Monday, May 31, 2010

Happy Memorial Day!

A great day to relax with family and don't forget to thank a vet too.

Friday, May 28, 2010

Cities going broke

I hate to say it but I have a bad feeling that we are going to see more of these in the next couple of years.

Thursday, May 27, 2010

Liberal economic plan is working to perfection...

From USA Today we find out that government payouts are now larger than private paychecks:

Paychecks from private business shrank to their smallest share of personal income in U.S. history during the first quarter of this year, a USA TODAY analysis of government data finds.

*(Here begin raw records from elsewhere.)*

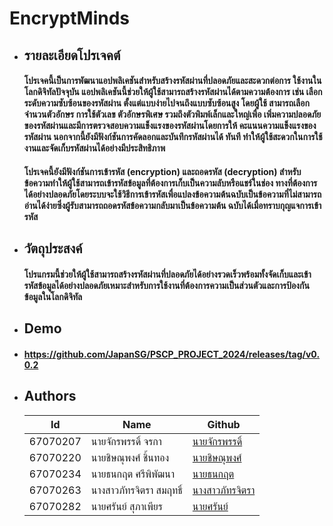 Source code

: # EncryptMinds


+ ## รายละเอียดโปรเจคต์



    ####  โปรเจคนี้เป็นการพัฒนาแอปพลิเคชันสำหรับสร้างรหัสผ่านที่ปลอดภัยและสะดวกต่อการ ใช้งานในโลกดิจิทัลปัจจุบัน แอปพลิเคชันนี้ช่วยให้ผู้ใช้สามารถสร้างรหัสผ่านได้ตามความต้องการ เช่น เลือกระดับความซับซ้อนของรหัสผ่าน ตั้งแต่แบบง่ายไปจนถึงแบบซับซ้อนสูง โดยผู้ใช้ สามารถเลือกจำนวนตัวอักษร การใช้ตัวเลข ตัวอักษรพิเศษ รวมถึงตัวพิมพ์เล็กและใหญ่เพื่อ เพิ่มความปลอดภัยของรหัสผ่านและมีการตรวจสอบความแข็งแรงของรหัสผ่านโดยการให้ คะแนนความแข็งแรงของรหัสผ่าน นอกจากนี้ยังมีฟังก์ชันการคัดลอกและบันทึกรหัสผ่านได้ ทันที ทำให้ผู้ใช้สะดวกในการใช้งานและจัดเก็บรหัสผ่านได้อย่างมีประสิทธิภาพ

    ####  โปรเจคนี้ยังมีฟังก์ชันการเข้ารหัส (encryption) และถอดรหัส (decryption) สำหรับข้อความทำให้ผู้ใช้สามารถเข้ารหัสข้อมูลที่ต้องการเก็บเป็นความลับหรือแชร์ในช่อง ทางที่ต้องการได้อย่างปลอดภัยโดยระบบจะใช้วิธีการเข้ารหัสเพื่อแปลงข้อความต้นฉบับเป็นข้อความที่ไม่สามารถอ่านได้ง่ายซึ่งผู้รับสามารถถอดรหัสข้อความกลับมาเป็นข้อความต้น ฉบับได้เมื่อทราบกุญแจการเข้ารหัส



+ ## วัตถุประสงค์



    ####  โปรแกรมนี้ช่วยให้ผู้ใช้สามารถสร้างรหัสผ่านที่ปลอดภัยได้อย่างรวดเร็วพร้อมทั้งจัดเก็บและเข้ารหัสข้อมูลได้อย่างปลอดภัยเหมาะสำหรับการใช้งานที่ต้องการความเป็นส่วนตัวและการป้องกันข้อมูลในโลกดิจิทัล



+ ## Demo

+   #### https://github.com/JapanSG/PSCP_PROJECT_2024/releases/tag/v0.0.2


+ ## Authors


    | Id       | Name                    | Github                                   |
    |----------|--------------------------------------------|-------------------------------------------------------------|
    | 67070207 | นายจักรพรรดิ์ จรกา| [นายจักรพรรดิ์]() |
    | 67070220 | นายชิษณุพงศ์ ชิ้นทอง| [นายชิษณุพงศ์]() |
    | 67070234 | นายธนกฤต ศรีพิพัฒนา| [นายธนกฤต](https://github.com/JapanSG) |
    | 67070263 | นางสาวภัทรจิตรา สมฤทธิ์ | [นางสาวภัทรจิตรา](https://github.com/Phattarachittra67070263) |
    | 67070282 | นายศรันย์ สุภาเพียร | [นายศรันย์]() |

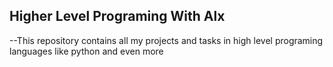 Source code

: ## Higher Level Programing With Alx
--This repository contains all my projects and tasks in high level programing languages like python and even more 
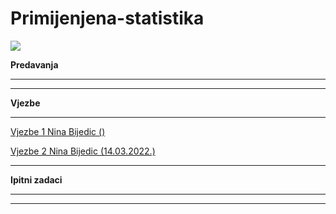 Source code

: # Primijenjena-statistika

![](https://komarev.com/ghpvc/?username=Primijenjena-statistika&label=Broj+posjeta:)

**Predavanja**

<hr>

<hr>

**Vjezbe**

<hr>

[Vjezbe 1 Nina Bijedic ()]()

[Vjezbe 2 Nina Bijedic (14.03.2022.)]()

<hr>

**Ipitni zadaci**

<hr>

<hr>

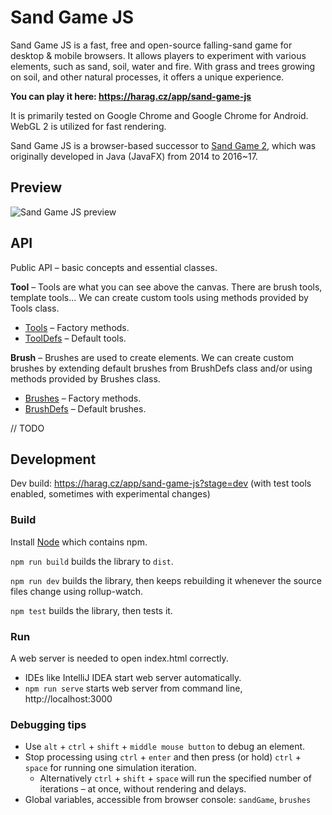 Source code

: # Sand Game JS

Sand Game JS is a fast, free and open-source falling-sand game for desktop & mobile browsers.
It allows players to experiment with various elements, such as sand, soil, water and fire.
With grass and trees growing on soil, and other natural processes, it offers a unique experience.

**You can play it here: https://harag.cz/app/sand-game-js**

It is primarily tested on Google Chrome and Google Chrome for Android.
WebGL 2 is utilized for fast rendering.

Sand Game JS is a browser-based successor to [Sand Game 2](https://github.com/Hartrik/Sand-Game-2), which was originally developed in Java (JavaFX) from 2014 to 2016~17.


## Preview

![Sand Game JS preview](https://files.harag.cz/www/app/sand-game-js/preview-with-gui.png)


## API

Public API – basic concepts and essential classes.

**Tool** – Tools are what you can see above the canvas. There are brush tools, template tools...
We can create custom tools using methods provided by Tools class.
- [Tools](https://github.com/Hartrik/sand-game-js/blob/master/src/core/tool/Tools.js) – Factory methods.
- [ToolDefs](https://github.com/Hartrik/sand-game-js/blob/master/src/def/ToolDefs.js) – Default tools.

**Brush** – Brushes are used to create elements.
We can create custom brushes by extending default brushes from BrushDefs class and/or using methods provided by Brushes class.
- [Brushes](https://github.com/Hartrik/sand-game-js/blob/master/src/core/brush/Brushes.js) – Factory methods.
- [BrushDefs](https://github.com/Hartrik/sand-game-js/blob/master/src/def/BrushDefs.js) – Default brushes.

// TODO


## Development

Dev build: https://harag.cz/app/sand-game-js?stage=dev (with test tools enabled, sometimes with experimental changes)

### Build

Install [Node](https://nodejs.org/en) which contains npm.

`npm run build` builds the library to `dist`.

`npm run dev` builds the library, then keeps rebuilding it whenever the source files change using rollup-watch.

`npm test` builds the library, then tests it.

### Run

A web server is needed to open index.html correctly.
- IDEs like IntelliJ IDEA start web server automatically.
- `npm run serve` starts web server from command line, http://localhost:3000

### Debugging tips

- Use `alt` + `ctrl` + `shift` + `middle mouse button` to debug an element.
- Stop processing using `ctrl` + `enter` and then press (or hold) `ctrl` + `space` for running one simulation iteration.
    - Alternatively `ctrl` + `shift` + `space` will run the specified number of iterations – at once, without rendering and delays.
- Global variables, accessible from browser console: `sandGame`, `brushes`
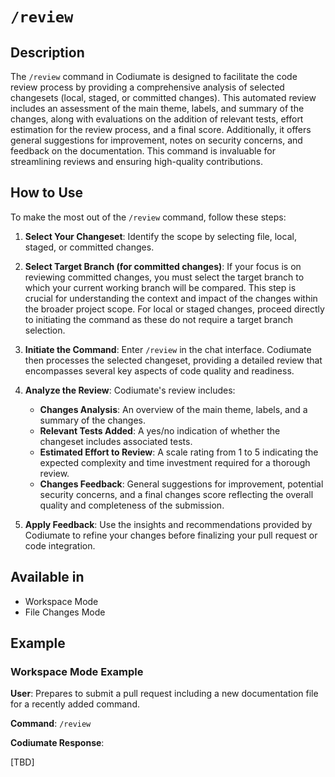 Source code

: # `/review`

## Description
The `/review` command in Codiumate is designed to facilitate the code review process by providing a comprehensive analysis of selected changesets (local, staged, or committed changes). This automated review includes an assessment of the main theme, labels, and summary of the changes, along with evaluations on the addition of relevant tests, effort estimation for the review process, and a final score. Additionally, it offers general suggestions for improvement, notes on security concerns, and feedback on the documentation. This command is invaluable for streamlining reviews and ensuring high-quality contributions.

## How to Use
To make the most out of the `/review` command, follow these steps:

1. **Select Your Changeset**: Identify the scope by selecting file, local, staged, or committed changes. 

2. **Select Target Branch (for committed changes)**: If your focus is on reviewing committed changes, you must select the target branch to which your current working branch will be compared. This step is crucial for understanding the context and impact of the changes within the broader project scope. For local or staged changes, proceed directly to initiating the command as these do not require a target branch selection.

3. **Initiate the Command**: Enter `/review` in the chat interface. Codiumate then processes the selected changeset, providing a detailed review that encompasses several key aspects of code quality and readiness.

4. **Analyze the Review**: Codiumate's review includes:
    - **Changes Analysis**: An overview of the main theme, labels, and a summary of the changes.
    - **Relevant Tests Added**: A yes/no indication of whether the changeset includes associated tests.
    - **Estimated Effort to Review**: A scale rating from 1 to 5 indicating the expected complexity and time investment required for a thorough review.
    - **Changes Feedback**: General suggestions for improvement, potential security concerns, and a final changes score reflecting the overall quality and completeness of the submission.

5. **Apply Feedback**: Use the insights and recommendations provided by Codiumate to refine your changes before finalizing your pull request or code integration.

## Available in
- Workspace Mode
- File Changes Mode

## Example

### Workspace Mode Example
**User**: Prepares to submit a pull request including a new documentation file for a recently added command.

**Command**: `/review`

**Codiumate Response**:

[TBD]


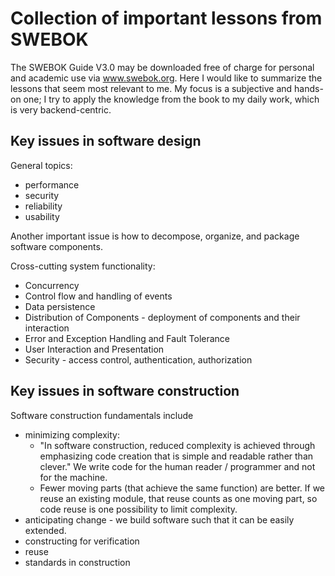 # Collection of important lessons from SWEBOK
The SWEBOK Guide V3.0 may be downloaded free of charge for personal and academic use via www.swebok.org. Here I would 
like to summarize the lessons that seem most relevant to me. My focus is a subjective and hands-on one; I try to 
apply the knowledge from the book to my daily work, which is very backend-centric.

## Key issues in software design
General topics:
* performance 
* security
* reliability
* usability

Another important issue is how to decompose, organize, and package software components.

Cross-cutting system functionality:
* Concurrency
* Control flow and handling of events
* Data persistence
* Distribution of Components - deployment of components and their interaction
* Error and Exception Handling and Fault Tolerance
* User Interaction and Presentation
* Security - access control, authentication, authorization

## Key issues in software construction

Software construction fundamentals include
* minimizing complexity:
  * "In software construction, reduced complexity is achieved through emphasizing code creation that is simple and 
    readable rather than clever." We write code for the human reader / programmer and not for the machine.
  * Fewer moving parts (that achieve the same function) are better. If we reuse an existing module, that reuse counts as 
    one moving part, so code reuse is one possibility to limit complexity.
* anticipating change - we build software such that it can be easily extended.
* constructing for verification
* reuse
* standards in construction



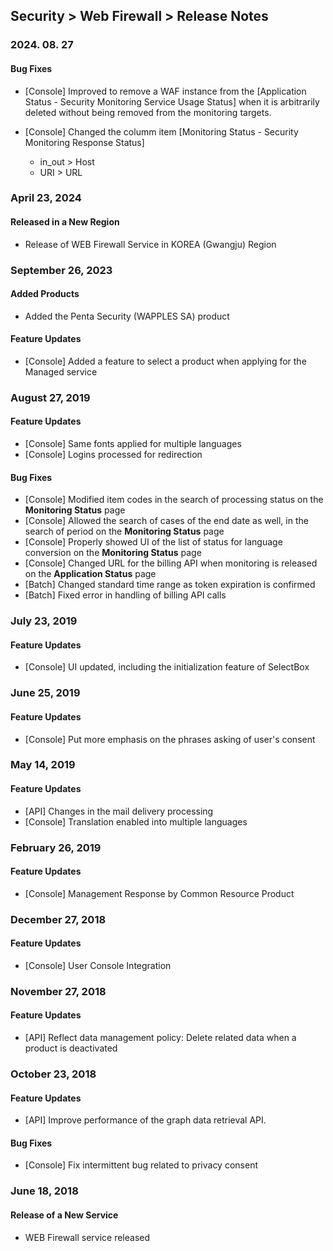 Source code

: ## Security > Web Firewall > Release Notes

### 2024. 08. 27
#### Bug Fixes
* [Console] Improved to remove a WAF instance from the [Application Status - Security Monitoring Service Usage Status] when it is arbitrarily deleted without being removed from the monitoring targets.

* [Console] Changed the columm item [Monitoring Status - Security Monitoring Response Status]
	* in_out > Host
	* URI > URL


### April 23, 2024
#### Released in a New Region
* Release of WEB Firewall Service in KOREA (Gwangju) Region


### September 26, 2023
#### Added Products
* Added the Penta Security (WAPPLES SA) product

#### Feature Updates
* [Console] Added a feature to select a product when applying for the Managed service


### August 27, 2019
#### Feature Updates 
* [Console] Same fonts applied for multiple languages 
* [Console] Logins processed for redirection 

#### Bug Fixes 
* [Console] Modified item codes in the search of processing status on the **Monitoring Status** page 
* [Console] Allowed the search of cases of the end date as well, in the search of period on the **Monitoring Status** page 
* [Console] Properly showed UI of the list of status for language conversion on the **Monitoring Status** page
* [Console] Changed URL for the billing API when monitoring is released on the **Application Status** page 
* [Batch] Changed standard time range as token expiration is confirmed
* [Batch] Fixed error in handling of billing API calls


### July 23, 2019
#### Feature Updates 
* [Console] UI updated, including the initialization feature of SelectBox 


### June 25, 2019
#### Feature Updates
* [Console] Put more emphasis on the phrases asking of user's consent 


### May 14, 2019
#### Feature Updates
* [API] Changes in the mail delivery processing 
* [Console] Translation enabled into multiple languages 


### February 26, 2019
#### Feature Updates
* [Console] Management Response by Common Resource Product


### December 27, 2018
#### Feature Updates
* [Console] User Console Integration


### November 27, 2018
#### Feature Updates
* [API] Reflect data management policy: Delete related data when a product is deactivated


### October 23, 2018
#### Feature Updates
* [API] Improve performance of the graph data retrieval API.

#### Bug Fixes
* [Console] Fix intermittent bug related to privacy consent


###  June 18, 2018
#### Release of a New Service
* WEB Firewall service released
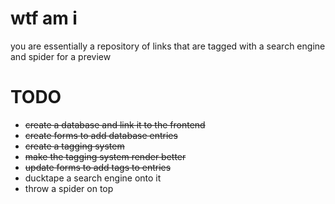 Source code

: # wtf am i
you are essentially a repository of links that are tagged with a search engine and spider for a preview
# TODO
- ~~create a database and link it to the frontend~~
- ~~create forms to add database entries~~
- ~~create a tagging system~~
- ~~make the tagging system render better~~
- ~~update forms to add tags to entries~~
- ducktape a search engine onto it
- throw a spider on top
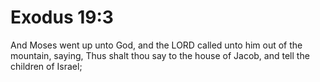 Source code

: # Exodus 19:3

And Moses went up unto God, and the LORD called unto him out of the mountain, saying, Thus shalt thou say to the house of Jacob, and tell the children of Israel;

At the same time, government-provided benefits — from Social Security, unemployment insurance, food stamps and other programs — rose to a record high during the first three months of 2010.

Those records reflect a long-term trend accelerated by the recession and the federal stimulus program to counteract the downturn. The result is a major shift in the source of personal income from private wages to government programs.

The trend is not sustainable, says University of Michigan economist Donald Grimes. Reason: The federal government depends on private wages to generate income taxes to pay for its ever-more-expensive programs. Government-generated income is taxed at lower rates or not at all, he says. "This is really important," Grimes says.

The recession has erased 8 million private jobs. Even before the downturn, private wages were eroding because of the substitution of health and pension benefits for taxable salaries.

The Bureau of Economic Analysis reports that individuals received income from all sources — wages, investments, food stamps, etc. — at a $12.2 trillion annual rate in the first quarter.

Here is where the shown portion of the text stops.